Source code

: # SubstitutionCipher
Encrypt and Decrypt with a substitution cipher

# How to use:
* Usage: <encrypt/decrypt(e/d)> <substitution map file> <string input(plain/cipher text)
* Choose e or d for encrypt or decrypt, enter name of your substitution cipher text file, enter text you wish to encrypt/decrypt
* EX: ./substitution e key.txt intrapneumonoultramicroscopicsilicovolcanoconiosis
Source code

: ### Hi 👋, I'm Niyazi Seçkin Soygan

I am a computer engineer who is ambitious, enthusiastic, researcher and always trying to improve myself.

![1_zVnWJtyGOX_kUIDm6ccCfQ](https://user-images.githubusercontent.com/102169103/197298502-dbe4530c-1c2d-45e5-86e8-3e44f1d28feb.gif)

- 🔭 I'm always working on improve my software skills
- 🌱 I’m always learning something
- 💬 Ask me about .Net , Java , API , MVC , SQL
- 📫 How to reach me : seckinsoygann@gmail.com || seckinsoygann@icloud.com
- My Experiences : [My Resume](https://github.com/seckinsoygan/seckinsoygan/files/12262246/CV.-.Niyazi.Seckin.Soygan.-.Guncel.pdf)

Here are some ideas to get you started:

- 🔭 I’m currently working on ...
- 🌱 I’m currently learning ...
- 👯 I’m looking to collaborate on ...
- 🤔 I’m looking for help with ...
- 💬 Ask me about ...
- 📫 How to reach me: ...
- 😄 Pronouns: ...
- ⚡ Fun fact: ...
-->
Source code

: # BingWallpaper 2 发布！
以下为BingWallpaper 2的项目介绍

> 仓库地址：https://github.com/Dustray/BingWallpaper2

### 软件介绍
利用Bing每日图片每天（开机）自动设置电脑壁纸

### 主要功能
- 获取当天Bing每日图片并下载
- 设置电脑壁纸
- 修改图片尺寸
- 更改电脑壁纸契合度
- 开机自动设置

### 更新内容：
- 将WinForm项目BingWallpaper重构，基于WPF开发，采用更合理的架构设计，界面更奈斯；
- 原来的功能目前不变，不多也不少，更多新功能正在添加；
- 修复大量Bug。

***

Copy out each line of the data containing the string "https".

◆ EXERCISE ANSWER ◆
![1_zVnWJtyGOX_kUIDm6ccCfQ](https://user-images.githubusercontent.com/102169103/197298502-dbe4530c-1c2d-45e5-86e8-3e44f1d28feb.gif)
- My Experiences : [My Resume](https://github.com/seckinsoygan/seckinsoygan/files/12262246/CV.-.Niyazi.Seckin.Soygan.-.Guncel.pdf)
> 仓库地址：https://github.com/Dustray/BingWallpaper2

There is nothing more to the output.